> **WHAT IS REQUIRED**
Find each line below that includes "erbstanlass", then copy it.

Stored data entries:
+--

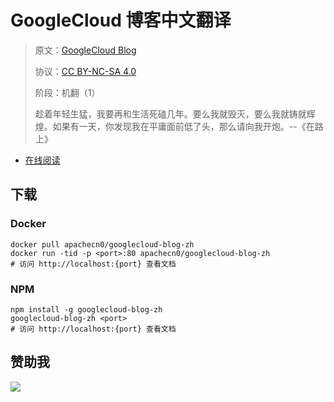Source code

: <!--
    需要填充的占位符：
    
    README.md
    
        GoogleCloud 博客中文翻译：文档中文名
        GoogleCloud Blog：文档英文名
        https://medium.com/google-cloud/：文档原始链接
        ggcl：域名前缀
        飞龙：负责人名称
        wizardforcel：负责人 Github 用户名
        562826179：负责人 QQ
        googlecloud-blog-zh：ApacheCN 的 Github 仓库名称
        googlecloud-blog-zh：DockerHub 仓库名称
        googlecloud-blog-zh：PYPI 包名称
        googlecloud-blog-zh：NPM 包名称
    
    CNAME
    
        ggcl：域名前缀

    index.html
    
        GoogleCloud 博客中文翻译：文档中文名
        green：显示颜色
        googlecloud-blog-zh：ApacheCN 的 Github 仓库名称

    asset/docsify-apachecn-footer.js
    
        googlecloud-blog-zh：ApacheCN 的 Github 仓库名称
-->

# GoogleCloud 博客中文翻译

> 原文：[GoogleCloud Blog](https://medium.com/google-cloud/)
> 
> 协议：[CC BY-NC-SA 4.0](http://creativecommons.org/licenses/by-nc-sa/4.0/)
> 
> 阶段：机翻（1）
> 
> 趁着年轻生猛，我要再和生活死磕几年。要么我就毁灭，要么我就铸就辉煌。如果有一天，你发现我在平庸面前低了头，那么请向我开炮。--《在路上》

* [在线阅读](https://ggcl.apachecn.org)
## 下载

### Docker

```
docker pull apachecn0/googlecloud-blog-zh
docker run -tid -p <port>:80 apachecn0/googlecloud-blog-zh
# 访问 http://localhost:{port} 查看文档
```

### NPM

```
npm install -g googlecloud-blog-zh
googlecloud-blog-zh <port>
# 访问 http://localhost:{port} 查看文档
```

## 赞助我

![](https://img-blog.csdnimg.cn/20200112005920729.png)
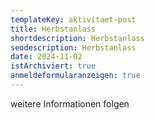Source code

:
 ```yaml
---
templateKey: aktivitaet-post
title: H﻿erbstanlass
shortdescription: H﻿erbstanlass
seodescription: H﻿erbstanlass
date: 2024-11-02
istArchiviert: true
anmeldeformularanzeigen: true
---
```

w﻿eitere Informationen folgen
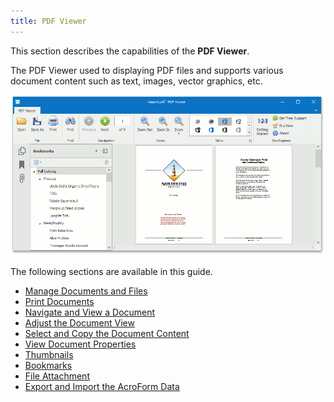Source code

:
 ```yaml
---
title: PDF Viewer
---
```

This section describes the capabilities of the **PDF Viewer**.

The PDF Viewer used to displaying PDF files and supports various document content such as text, images, vector graphics, etc.

![pdf-viewer-control-windows-forms](../images/Img19650.png)

The following sections are available in this guide.
* [Manage Documents and Files](../../interface-elements-for-desktop/articles/pdf-viewer/manage-documents-and-files.md)
* [Print Documents](../../interface-elements-for-desktop/articles/pdf-viewer/print-documents.md)
* [Navigate and View a Document](../../interface-elements-for-desktop/articles/pdf-viewer/navigate-and-view-a-document.md)
* [Adjust the Document View](../../interface-elements-for-desktop/articles/pdf-viewer/adjust-the-document-view.md)
* [Select and Copy the Document Content](../../interface-elements-for-desktop/articles/pdf-viewer/select-and-copy-the-document-content.md)
* [View Document Properties](../../interface-elements-for-desktop/articles/pdf-viewer/view-document-properties.md)
* [Thumbnails](../../interface-elements-for-desktop/articles/pdf-viewer/thumbnails.md)
* [Bookmarks](../../interface-elements-for-desktop/articles/pdf-viewer/bookmarks.md)
* [File Attachment](../../interface-elements-for-desktop/articles/pdf-viewer/file-attachment.md)
* [Export and Import the AcroForm Data](../../interface-elements-for-desktop/articles/pdf-viewer/export-and-import-the-acroform-data.md)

+--

> **SOLUTION TO THIS TASK**
title: H﻿erbstanlass
shortdescription: H﻿erbstanlass
seodescription: H﻿erbstanlass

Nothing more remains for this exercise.